» What is expected: Set down the lines of the data exactly, starting at the first and stopping after the line containing "Change the name".

*** Block opens ***

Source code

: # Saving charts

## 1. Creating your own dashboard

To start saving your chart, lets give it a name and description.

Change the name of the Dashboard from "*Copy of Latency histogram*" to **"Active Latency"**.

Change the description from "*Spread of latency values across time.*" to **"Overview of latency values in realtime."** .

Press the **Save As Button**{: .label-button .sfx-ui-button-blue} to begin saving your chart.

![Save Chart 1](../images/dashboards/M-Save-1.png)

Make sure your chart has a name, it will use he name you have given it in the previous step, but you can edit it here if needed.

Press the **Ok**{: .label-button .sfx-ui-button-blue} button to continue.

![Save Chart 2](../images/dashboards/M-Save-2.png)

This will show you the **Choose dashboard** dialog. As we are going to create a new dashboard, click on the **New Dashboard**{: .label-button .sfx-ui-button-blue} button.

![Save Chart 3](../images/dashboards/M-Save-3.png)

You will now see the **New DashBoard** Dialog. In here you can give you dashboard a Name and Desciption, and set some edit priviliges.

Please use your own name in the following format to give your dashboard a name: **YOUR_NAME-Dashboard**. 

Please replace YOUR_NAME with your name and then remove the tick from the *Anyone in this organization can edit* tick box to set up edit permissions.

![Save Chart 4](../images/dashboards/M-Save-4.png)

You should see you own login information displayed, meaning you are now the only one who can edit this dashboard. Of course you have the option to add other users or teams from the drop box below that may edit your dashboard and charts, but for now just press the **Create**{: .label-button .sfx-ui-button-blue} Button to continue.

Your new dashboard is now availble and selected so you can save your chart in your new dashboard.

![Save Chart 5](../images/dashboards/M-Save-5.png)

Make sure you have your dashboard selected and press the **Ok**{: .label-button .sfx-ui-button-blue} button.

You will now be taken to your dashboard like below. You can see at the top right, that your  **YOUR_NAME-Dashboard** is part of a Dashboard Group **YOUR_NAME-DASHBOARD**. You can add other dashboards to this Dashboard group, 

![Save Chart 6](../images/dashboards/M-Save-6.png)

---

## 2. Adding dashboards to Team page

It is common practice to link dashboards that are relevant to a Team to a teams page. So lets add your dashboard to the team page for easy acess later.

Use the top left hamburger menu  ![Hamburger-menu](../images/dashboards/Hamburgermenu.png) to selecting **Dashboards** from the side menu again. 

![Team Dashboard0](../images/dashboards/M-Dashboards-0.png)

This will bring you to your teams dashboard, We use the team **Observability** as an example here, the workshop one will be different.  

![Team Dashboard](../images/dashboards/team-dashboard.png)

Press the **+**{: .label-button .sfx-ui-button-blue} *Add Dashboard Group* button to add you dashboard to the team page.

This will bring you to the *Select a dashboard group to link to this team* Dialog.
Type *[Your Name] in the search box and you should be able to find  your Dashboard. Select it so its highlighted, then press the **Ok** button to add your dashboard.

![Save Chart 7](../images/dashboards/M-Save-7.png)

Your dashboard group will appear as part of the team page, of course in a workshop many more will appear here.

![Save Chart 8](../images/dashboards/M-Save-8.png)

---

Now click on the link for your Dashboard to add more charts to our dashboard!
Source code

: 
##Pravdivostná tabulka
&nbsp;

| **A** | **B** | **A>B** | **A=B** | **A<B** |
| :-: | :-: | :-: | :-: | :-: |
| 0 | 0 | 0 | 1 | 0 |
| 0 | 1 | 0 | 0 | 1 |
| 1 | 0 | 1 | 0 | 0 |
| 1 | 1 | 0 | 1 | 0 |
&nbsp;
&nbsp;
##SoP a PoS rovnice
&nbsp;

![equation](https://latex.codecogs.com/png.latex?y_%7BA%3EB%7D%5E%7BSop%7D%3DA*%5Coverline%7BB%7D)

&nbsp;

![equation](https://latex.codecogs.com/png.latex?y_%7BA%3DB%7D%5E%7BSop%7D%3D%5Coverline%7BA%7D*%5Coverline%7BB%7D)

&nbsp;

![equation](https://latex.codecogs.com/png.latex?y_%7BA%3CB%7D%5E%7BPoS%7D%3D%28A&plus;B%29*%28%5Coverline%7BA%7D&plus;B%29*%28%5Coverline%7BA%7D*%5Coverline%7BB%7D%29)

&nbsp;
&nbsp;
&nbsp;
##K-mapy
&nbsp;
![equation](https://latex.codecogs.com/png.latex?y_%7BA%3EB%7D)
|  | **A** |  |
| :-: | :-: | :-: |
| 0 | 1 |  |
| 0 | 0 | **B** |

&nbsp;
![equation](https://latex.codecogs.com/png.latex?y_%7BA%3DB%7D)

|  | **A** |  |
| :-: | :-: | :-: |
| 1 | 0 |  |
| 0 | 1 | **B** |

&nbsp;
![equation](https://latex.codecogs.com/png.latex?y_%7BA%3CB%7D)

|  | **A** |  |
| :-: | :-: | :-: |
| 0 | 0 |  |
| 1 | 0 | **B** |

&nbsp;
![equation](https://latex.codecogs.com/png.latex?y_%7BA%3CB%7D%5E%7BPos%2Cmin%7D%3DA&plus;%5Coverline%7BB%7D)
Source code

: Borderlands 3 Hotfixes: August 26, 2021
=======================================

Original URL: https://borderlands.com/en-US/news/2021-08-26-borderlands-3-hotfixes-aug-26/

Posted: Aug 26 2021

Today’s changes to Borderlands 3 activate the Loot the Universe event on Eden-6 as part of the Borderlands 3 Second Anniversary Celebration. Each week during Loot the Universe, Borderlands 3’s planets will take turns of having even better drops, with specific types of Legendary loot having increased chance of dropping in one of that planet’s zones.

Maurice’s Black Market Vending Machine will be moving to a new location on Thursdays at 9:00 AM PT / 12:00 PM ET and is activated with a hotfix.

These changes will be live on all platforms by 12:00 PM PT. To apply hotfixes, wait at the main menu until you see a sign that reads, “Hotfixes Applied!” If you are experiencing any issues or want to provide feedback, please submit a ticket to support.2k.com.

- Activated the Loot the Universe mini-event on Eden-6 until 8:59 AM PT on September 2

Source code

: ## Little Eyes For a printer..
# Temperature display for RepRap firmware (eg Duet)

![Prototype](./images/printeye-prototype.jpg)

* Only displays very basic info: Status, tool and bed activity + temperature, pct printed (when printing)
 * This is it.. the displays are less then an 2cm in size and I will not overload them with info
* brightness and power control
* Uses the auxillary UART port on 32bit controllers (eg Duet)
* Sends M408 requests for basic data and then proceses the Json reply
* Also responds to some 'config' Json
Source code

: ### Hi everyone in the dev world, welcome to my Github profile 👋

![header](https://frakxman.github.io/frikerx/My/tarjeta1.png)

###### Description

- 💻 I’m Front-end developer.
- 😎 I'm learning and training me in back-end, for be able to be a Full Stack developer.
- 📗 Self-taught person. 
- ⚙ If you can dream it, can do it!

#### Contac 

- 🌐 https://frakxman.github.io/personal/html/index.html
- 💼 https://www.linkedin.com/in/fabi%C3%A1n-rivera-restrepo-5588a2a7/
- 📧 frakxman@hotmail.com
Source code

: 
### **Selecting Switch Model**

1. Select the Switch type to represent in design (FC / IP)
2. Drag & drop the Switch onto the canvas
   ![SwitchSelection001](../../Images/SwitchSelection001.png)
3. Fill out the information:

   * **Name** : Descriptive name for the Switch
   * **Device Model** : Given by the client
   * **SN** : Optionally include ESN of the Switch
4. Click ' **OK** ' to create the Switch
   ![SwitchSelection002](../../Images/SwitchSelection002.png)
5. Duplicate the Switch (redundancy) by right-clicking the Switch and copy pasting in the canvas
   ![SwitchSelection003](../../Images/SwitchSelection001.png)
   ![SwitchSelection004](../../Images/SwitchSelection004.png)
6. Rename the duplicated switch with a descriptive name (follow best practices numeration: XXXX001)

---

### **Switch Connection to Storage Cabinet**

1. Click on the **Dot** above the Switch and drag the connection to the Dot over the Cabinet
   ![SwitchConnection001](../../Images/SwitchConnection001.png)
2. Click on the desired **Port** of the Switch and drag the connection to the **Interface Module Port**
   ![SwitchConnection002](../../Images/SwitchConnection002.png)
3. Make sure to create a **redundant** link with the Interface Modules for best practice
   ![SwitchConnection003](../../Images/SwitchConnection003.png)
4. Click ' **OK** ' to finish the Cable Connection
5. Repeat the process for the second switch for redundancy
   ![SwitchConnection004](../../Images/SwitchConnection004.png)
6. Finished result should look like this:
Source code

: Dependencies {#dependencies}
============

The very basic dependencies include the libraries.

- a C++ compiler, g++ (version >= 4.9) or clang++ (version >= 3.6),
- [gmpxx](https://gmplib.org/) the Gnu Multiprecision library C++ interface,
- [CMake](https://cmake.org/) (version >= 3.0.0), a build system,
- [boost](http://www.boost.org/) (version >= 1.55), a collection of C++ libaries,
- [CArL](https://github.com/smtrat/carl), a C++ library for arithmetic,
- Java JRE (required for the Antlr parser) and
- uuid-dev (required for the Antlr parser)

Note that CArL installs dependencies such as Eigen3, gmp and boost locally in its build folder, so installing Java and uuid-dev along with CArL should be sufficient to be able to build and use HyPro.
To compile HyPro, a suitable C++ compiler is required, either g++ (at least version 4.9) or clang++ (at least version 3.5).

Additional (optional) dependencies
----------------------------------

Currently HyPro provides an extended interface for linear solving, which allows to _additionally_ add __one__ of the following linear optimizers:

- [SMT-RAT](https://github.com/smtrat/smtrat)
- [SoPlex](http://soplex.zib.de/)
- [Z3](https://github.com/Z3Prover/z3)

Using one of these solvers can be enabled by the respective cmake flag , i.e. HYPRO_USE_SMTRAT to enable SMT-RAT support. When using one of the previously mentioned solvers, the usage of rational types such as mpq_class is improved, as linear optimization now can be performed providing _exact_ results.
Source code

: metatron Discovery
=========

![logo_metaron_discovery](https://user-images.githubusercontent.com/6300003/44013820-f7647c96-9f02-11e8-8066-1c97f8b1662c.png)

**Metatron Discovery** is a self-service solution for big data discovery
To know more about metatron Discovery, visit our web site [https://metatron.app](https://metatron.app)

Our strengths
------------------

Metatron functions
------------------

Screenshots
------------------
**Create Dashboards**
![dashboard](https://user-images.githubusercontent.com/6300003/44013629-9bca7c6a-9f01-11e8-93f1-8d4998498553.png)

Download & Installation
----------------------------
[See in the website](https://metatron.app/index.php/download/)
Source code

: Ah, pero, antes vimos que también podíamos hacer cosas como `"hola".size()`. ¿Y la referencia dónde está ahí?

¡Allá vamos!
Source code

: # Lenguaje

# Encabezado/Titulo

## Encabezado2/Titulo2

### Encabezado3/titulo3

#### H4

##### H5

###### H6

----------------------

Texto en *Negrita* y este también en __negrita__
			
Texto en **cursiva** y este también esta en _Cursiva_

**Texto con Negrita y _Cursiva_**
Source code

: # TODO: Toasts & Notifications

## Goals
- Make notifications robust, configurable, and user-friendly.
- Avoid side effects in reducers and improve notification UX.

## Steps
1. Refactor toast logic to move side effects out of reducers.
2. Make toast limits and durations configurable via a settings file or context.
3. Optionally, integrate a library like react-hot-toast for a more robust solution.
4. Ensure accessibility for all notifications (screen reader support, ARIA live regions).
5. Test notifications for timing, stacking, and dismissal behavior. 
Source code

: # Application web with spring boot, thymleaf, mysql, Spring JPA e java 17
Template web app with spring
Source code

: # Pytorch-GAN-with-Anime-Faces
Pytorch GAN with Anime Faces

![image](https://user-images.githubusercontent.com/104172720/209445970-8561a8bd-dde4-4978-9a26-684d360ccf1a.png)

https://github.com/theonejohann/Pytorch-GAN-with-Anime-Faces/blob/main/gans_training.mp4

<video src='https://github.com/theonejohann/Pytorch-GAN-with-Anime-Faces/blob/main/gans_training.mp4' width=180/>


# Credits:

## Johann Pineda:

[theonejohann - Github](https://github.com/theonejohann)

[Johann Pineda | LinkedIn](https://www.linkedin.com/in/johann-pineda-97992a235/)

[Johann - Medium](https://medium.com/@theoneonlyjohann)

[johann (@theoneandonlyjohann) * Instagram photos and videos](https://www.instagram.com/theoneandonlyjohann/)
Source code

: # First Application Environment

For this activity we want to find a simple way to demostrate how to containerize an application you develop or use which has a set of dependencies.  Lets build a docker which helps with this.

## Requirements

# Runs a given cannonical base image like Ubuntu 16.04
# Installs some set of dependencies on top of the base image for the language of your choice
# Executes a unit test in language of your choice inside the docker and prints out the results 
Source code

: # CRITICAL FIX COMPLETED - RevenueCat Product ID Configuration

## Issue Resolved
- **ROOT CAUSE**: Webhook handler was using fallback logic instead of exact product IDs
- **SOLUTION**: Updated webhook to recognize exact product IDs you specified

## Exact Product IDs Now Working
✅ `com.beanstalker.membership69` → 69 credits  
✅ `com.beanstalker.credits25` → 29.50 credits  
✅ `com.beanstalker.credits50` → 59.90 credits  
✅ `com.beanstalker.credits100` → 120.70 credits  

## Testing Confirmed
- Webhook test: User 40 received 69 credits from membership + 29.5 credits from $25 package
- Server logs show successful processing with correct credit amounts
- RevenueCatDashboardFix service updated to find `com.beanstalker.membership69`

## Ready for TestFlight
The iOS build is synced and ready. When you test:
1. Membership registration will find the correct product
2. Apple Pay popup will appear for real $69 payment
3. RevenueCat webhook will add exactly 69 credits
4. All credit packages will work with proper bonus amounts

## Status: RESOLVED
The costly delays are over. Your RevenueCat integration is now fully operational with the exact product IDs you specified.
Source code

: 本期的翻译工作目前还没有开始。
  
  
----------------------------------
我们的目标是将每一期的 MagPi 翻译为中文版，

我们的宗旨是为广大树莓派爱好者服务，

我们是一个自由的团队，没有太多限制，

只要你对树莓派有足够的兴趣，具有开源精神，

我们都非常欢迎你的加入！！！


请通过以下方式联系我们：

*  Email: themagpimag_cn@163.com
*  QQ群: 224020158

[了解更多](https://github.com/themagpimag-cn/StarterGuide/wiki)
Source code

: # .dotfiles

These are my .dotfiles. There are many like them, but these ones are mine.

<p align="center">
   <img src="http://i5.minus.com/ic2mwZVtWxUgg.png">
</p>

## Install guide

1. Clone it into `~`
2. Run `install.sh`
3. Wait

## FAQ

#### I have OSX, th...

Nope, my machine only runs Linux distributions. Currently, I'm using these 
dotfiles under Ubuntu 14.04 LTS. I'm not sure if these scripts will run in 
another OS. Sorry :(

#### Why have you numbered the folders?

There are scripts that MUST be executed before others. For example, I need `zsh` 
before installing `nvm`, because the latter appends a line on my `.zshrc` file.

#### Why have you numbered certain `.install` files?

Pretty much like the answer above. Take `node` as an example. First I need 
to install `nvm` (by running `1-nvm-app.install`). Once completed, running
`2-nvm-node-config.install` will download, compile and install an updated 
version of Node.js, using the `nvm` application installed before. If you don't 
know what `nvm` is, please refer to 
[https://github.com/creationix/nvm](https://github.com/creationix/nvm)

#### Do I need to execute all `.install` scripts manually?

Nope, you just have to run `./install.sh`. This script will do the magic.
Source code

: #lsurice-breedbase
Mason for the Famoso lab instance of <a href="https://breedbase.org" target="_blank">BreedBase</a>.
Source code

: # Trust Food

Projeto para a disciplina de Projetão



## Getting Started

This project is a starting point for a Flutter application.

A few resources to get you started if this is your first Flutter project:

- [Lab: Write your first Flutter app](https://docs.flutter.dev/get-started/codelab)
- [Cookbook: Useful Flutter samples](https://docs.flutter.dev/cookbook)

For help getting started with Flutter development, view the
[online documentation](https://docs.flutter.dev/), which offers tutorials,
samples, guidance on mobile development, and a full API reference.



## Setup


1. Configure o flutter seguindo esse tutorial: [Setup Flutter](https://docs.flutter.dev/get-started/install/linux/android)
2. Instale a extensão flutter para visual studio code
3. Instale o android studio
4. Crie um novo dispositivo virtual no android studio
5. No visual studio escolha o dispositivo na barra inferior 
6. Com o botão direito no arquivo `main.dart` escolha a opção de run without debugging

*** Block closes ***

» Response to this task:
Source code

: # Saving charts

## 1. Creating your own dashboard

To start saving your chart, lets give it a name and description.

Change the name of the Dashboard from "*Copy of Latency histogram*" to **"Active Latency"**.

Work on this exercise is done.